Exercise description
The reply should contain every entry exactly as given, with no pictures in it.

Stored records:
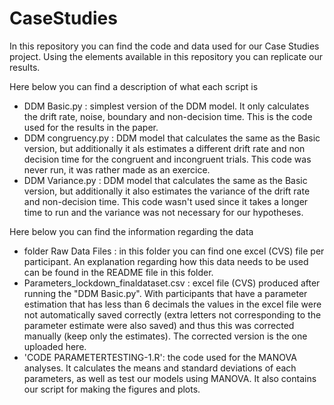 # CaseStudies
In this repository you can find the code and data used for our Case Studies project. Using the elements available in this repository you can replicate our results.

Here below you can find a description of what each script is 
- DDM Basic.py : simplest version of the DDM model. It only calculates the drift rate, noise, boundary and non-decision time. This is the code used for the results in the paper. 
- DDM congruency.py : DDM model that calculates the same as the Basic version, but additionally it als estimates a different drift rate and non decision time for the congruent and incongruent trials. This code was never run, it was rather made as an exercice. 
- DDM Variance.py : DDM model that calculates the same as the Basic version, but additionally it also estimates the variance of the drift rate and non-decision time. This code wasn't used since  it takes a longer time to run and the variance was not necessary for our hypotheses. 

Here below you can find the information regarding the data 
- folder Raw Data Files : in this folder you can find one excel (CVS) file per participant. An explanation regarding how this data needs to be used can be found in the README file in this folder. 
- Parameters_lockdown_finaldataset.csv : excel file (CVS) produced after running the "DDM Basic.py". With participants that have a parameter estimation that has less than 6 decimals the values in the excel file were not automatically saved correctly (extra letters not corresponding to the parameter estimate were also saved) and thus this was corrected manually (keep only the estimates). The corrected version is the one uploaded here. 
- 'CODE PARAMETERTESTING-1.R': the code used for the MANOVA analyses. It calculates the means and standard deviations of each parameters, as well as test our models using MANOVA. It also contains our script for making the figures and plots.



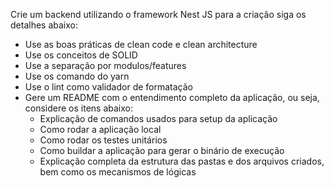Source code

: Crie um backend utilizando o framework Nest JS para a criação siga os detalhes abaixo: 
- Use as boas práticas de clean code e clean architecture
- Use os conceitos de SOLID
- Use a separação por modulos/features
- Use os comando do yarn 
- Use o lint como validador de formatação 
- Gere um README com o entendimento completo da aplicação, ou seja, considere os itens abaixo: 
  - Explicação de comandos usados para setup da aplicação
  - Como rodar a aplicação local 
  - Como rodar os testes unitários 
  - Como buildar a aplicação para gerar o binário de execução 
  - Explicação completa da estrutura das pastas e dos arquivos criados, bem como os mecanismos de lógicas 
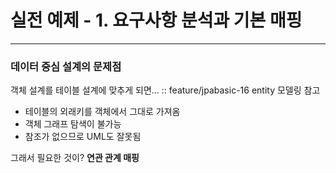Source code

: # 실전 예제 - 1. 요구사항 분석과 기본 매핑

---

### 데이터 중심 설계의 문제점
객체 설계를 테이블 설계에 맞추게 되면... :: feature/jpabasic-16 entity 모델링 참고
* 테이블의 외래키를 객체에서 그대로 가져옴
* 객체 그래프 탐색이 불가능
* 참조가 없으므로 UML도 잘못됨

그래서 필요한 것이? __연관 관계 매핑__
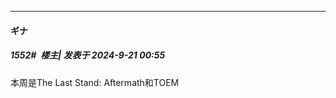 ﻿
*****

####  ギナ  
##### 1552#         楼主| 发表于 2024-9-21 00:55

本周是The Last Stand: Aftermath和TOEM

Solved problem
 # CaseStudies
In this repository you can find the code and data used for our Case Studies project. Using the elements available in this repository you can replicate our results.

Here below you can find a description of what each script is 
- DDM Basic.py : simplest version of the DDM model. It only calculates the drift rate, noise, boundary and non-decision time. This is the code used for the results in the paper. 
- DDM congruency.py : DDM model that calculates the same as the Basic version, but additionally it als estimates a different drift rate and non decision time for the congruent and incongruent trials. This code was never run, it was rather made as an exercice. 
- DDM Variance.py : DDM model that calculates the same as the Basic version, but additionally it also estimates the variance of the drift rate and non-decision time. This code wasn't used since  it takes a longer time to run and the variance was not necessary for our hypotheses. 

Here below you can find the information regarding the data 
- folder Raw Data Files : in this folder you can find one excel (CVS) file per participant. An explanation regarding how this data needs to be used can be found in the README file in this folder. 
- Parameters_lockdown_finaldataset.csv : excel file (CVS) produced after running the "DDM Basic.py". With participants that have a parameter estimation that has less than 6 decimals the values in the excel file were not automatically saved correctly (extra letters not corresponding to the parameter estimate were also saved) and thus this was corrected manually (keep only the estimates). The corrected version is the one uploaded here. 
- 'CODE PARAMETERTESTING-1.R': the code used for the MANOVA analyses. It calculates the means and standard deviations of each parameters, as well as test our models using MANOVA. It also contains our script for making the figures and plots.



Source code

: Crie um backend utilizando o framework Nest JS para a criação siga os detalhes abaixo: 
- Use as boas práticas de clean code e clean architecture
- Use os conceitos de SOLID
- Use a separação por modulos/features
- Use os comando do yarn 
- Use o lint como validador de formatação 
- Gere um README com o entendimento completo da aplicação, ou seja, considere os itens abaixo: 
  - Explicação de comandos usados para setup da aplicação
  - Como rodar a aplicação local 
  - Como rodar os testes unitários 
  - Como buildar a aplicação para gerar o binário de execução 
  - Explicação completa da estrutura das pastas e dos arquivos criados, bem como os mecanismos de lógicas 
Source code

: # 실전 예제 - 1. 요구사항 분석과 기본 매핑

---

### 데이터 중심 설계의 문제점
객체 설계를 테이블 설계에 맞추게 되면... :: feature/jpabasic-16 entity 모델링 참고
* 테이블의 외래키를 객체에서 그대로 가져옴
* 객체 그래프 탐색이 불가능
* 참조가 없으므로 UML도 잘못됨

그래서 필요한 것이? __연관 관계 매핑__
 ﻿
*****

####  ギナ  
##### 1552#         楼主| 发表于 2024-9-21 00:55

本周是The Last Stand: Aftermath和TOEM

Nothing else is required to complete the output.